Obiettivi per i quali l’aggregazione, anche in forme nuove e “leggere”, diventastrategica. “Il processo di aggregazione con il supporto della digitalizzazione – conclude Grosso – costituisce un passaggio quasi obbligato per gli studi professionali che vogliono prontamente rispondere al cambiamento. Il cliente, sempre più esigente, richiede servizi sempre più specializzati e non sempre un singolo professionista è in grado di offrire risposte compiute e mirate. In questo documento abbiamo ampliato il significato di “aggregazione”, intesa non più come grandi strutture all’interno delle quali operano più professionisti, ma anche come singoli professionisti che da strutture separate dialogano tra loro, servendosi della digitalizzazione.
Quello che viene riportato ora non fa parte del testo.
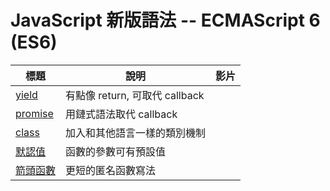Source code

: # JavaScript 新版語法 -- ECMAScript 6 (ES6)

| 標題  |  說明  |  影片  |
|--------|-----------|-------|
| [yield](yield.html) | 有點像 return, 可取代 callback | |
| [promise](promise.html)  | 用鏈式語法取代 callback | |
| [class](class.html) | 加入和其他語言一樣的類別機制 | |
| [默認值](argDefaultValue.html) | 函數的參數可有預設值 | |
| [箭頭函數](arrowFunction.html) | 更短的匿名函數寫法 | |
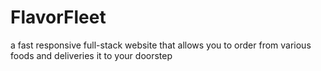# FlavorFleet
a fast responsive full-stack website that allows you to order from various foods and deliveries it to your doorstep
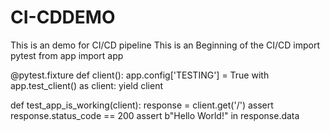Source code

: # CI-CDDEMO
This is an demo for CI/CD pipeline
This is an Beginning of the CI/CD
import pytest
from app import app


@pytest.fixture
def client():
    app.config['TESTING'] = True
    with app.test_client() as client:
        yield client


def test_app_is_working(client):
    response = client.get('/')
    assert response.status_code == 200
    assert b"Hello World!" in response.data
Si tratta di strumenti quali software, piattaforme cloud, piattaforme web, ecc che permettono di migliorare l’interazione con i principali stakeholder (clienti, fornitori, colleghi, Pubblica Amministrazione, …). Ma l’aggregazione passa anche dalla mera partecipazione dello studio ai networking, fino ad arrivare alla condivisione di competenze e addirittura di dati ed informazioni, condividendo, in quest’ultima circostanza, i clienti e le loro esigenze”.